EXERCISE DIRECTIONS:
Copy all lines below containing "dialog".

Dataset entries:
☆ ☆ ☆ ☆ ☆

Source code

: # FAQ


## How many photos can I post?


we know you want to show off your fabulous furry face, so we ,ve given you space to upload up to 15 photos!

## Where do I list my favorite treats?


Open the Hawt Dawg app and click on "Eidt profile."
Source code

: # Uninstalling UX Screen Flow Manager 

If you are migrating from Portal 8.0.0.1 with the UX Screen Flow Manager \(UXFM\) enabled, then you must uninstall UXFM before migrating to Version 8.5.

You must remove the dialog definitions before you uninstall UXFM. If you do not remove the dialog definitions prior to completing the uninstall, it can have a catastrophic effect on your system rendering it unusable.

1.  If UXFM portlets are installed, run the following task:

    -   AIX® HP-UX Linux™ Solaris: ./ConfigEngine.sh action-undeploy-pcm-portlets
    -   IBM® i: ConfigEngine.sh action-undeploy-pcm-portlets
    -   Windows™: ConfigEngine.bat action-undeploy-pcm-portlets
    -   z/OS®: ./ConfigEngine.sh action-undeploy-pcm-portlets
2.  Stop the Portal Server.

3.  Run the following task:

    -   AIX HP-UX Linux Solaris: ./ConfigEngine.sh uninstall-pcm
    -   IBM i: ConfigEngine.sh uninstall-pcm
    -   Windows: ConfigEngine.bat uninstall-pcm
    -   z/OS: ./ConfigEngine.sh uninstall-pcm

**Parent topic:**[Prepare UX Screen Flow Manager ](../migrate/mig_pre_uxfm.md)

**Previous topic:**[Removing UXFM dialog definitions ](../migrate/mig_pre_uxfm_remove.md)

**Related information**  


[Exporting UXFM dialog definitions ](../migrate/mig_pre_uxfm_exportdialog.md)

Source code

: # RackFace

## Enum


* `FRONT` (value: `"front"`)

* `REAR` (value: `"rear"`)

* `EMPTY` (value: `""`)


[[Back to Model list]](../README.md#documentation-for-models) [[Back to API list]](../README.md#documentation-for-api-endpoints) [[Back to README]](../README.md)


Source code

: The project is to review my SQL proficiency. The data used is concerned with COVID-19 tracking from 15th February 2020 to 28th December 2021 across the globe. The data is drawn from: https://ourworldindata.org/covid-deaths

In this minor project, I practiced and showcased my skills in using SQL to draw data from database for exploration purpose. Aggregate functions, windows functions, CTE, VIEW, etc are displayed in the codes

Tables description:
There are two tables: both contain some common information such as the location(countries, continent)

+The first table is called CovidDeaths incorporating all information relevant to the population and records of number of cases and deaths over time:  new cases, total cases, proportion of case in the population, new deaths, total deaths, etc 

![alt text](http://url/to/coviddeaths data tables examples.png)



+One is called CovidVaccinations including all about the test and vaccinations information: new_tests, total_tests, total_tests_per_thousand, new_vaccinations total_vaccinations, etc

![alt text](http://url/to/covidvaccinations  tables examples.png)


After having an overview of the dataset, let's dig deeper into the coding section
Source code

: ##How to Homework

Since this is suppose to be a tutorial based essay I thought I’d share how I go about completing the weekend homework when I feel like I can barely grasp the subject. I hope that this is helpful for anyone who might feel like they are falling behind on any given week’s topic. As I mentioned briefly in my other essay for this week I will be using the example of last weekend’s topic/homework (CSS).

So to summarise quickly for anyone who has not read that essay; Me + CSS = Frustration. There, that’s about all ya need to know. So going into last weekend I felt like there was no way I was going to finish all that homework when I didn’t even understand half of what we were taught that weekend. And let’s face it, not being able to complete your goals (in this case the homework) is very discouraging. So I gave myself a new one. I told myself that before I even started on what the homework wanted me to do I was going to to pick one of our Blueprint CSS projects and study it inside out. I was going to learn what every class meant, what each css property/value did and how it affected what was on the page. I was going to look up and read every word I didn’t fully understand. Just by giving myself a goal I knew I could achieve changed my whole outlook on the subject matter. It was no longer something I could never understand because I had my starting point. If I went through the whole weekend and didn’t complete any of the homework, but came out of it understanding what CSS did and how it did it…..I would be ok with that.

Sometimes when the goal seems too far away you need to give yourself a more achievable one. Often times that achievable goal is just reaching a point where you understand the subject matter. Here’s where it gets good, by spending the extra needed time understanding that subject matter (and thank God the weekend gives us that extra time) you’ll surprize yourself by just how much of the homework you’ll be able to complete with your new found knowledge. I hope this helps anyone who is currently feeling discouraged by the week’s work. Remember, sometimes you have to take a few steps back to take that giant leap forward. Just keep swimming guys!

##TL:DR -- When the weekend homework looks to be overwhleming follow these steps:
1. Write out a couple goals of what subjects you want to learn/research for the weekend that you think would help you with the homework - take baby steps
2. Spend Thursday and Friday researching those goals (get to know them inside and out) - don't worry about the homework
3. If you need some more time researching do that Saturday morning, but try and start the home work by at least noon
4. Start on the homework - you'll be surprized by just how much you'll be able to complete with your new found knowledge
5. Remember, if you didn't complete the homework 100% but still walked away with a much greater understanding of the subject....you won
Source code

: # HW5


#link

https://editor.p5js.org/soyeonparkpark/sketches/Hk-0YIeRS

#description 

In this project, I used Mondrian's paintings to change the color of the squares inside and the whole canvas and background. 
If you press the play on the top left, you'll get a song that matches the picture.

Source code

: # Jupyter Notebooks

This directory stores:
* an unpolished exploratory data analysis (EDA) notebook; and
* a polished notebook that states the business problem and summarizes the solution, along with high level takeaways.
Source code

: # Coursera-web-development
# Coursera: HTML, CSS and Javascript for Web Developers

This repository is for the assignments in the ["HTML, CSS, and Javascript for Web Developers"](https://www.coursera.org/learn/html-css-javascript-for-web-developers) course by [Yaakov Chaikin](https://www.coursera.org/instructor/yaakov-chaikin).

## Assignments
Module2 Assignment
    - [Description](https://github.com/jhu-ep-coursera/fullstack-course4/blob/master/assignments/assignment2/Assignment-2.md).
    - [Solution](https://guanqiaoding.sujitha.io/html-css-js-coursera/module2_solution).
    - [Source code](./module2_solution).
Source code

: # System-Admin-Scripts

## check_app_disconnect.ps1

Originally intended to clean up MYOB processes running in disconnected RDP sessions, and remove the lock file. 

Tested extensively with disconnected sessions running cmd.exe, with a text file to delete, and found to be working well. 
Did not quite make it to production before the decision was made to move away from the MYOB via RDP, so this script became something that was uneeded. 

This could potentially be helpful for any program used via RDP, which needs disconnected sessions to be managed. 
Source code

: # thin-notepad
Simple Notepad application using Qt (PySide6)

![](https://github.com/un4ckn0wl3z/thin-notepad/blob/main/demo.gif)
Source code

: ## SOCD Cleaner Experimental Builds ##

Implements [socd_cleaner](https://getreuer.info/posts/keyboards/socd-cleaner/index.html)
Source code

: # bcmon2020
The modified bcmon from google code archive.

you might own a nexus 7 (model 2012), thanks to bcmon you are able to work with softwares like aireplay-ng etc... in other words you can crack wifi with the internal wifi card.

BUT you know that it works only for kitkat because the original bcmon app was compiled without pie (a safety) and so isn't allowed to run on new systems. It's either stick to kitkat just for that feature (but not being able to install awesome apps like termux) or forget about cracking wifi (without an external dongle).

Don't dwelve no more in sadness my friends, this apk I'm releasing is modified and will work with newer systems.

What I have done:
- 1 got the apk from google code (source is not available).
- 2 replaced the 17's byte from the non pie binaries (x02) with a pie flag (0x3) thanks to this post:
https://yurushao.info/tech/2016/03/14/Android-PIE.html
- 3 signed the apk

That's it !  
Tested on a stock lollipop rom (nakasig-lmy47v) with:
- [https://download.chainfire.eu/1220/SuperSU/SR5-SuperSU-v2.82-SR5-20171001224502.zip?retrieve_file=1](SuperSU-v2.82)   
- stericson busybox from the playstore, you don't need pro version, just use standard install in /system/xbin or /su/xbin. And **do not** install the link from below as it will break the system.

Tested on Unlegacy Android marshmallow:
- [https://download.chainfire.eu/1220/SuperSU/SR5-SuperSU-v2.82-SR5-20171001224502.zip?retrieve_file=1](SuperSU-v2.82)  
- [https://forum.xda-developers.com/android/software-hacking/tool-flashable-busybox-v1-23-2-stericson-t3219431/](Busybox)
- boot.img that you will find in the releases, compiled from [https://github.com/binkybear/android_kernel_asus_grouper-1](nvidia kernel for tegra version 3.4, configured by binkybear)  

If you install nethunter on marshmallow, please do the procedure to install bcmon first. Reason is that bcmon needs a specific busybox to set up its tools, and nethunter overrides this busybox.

☆ ☆ ☆ ☆ ☆

RESULT FOR THIS EXERCISE:
You must remove the dialog definitions before you uninstall UXFM. If you do not remove the dialog definitions prior to completing the uninstall, it can have a catastrophic effect on your system rendering it unusable.
**Previous topic:**[Removing UXFM dialog definitions ](../migrate/mig_pre_uxfm_remove.md)
[Exporting UXFM dialog definitions ](../migrate/mig_pre_uxfm_exportdialog.md)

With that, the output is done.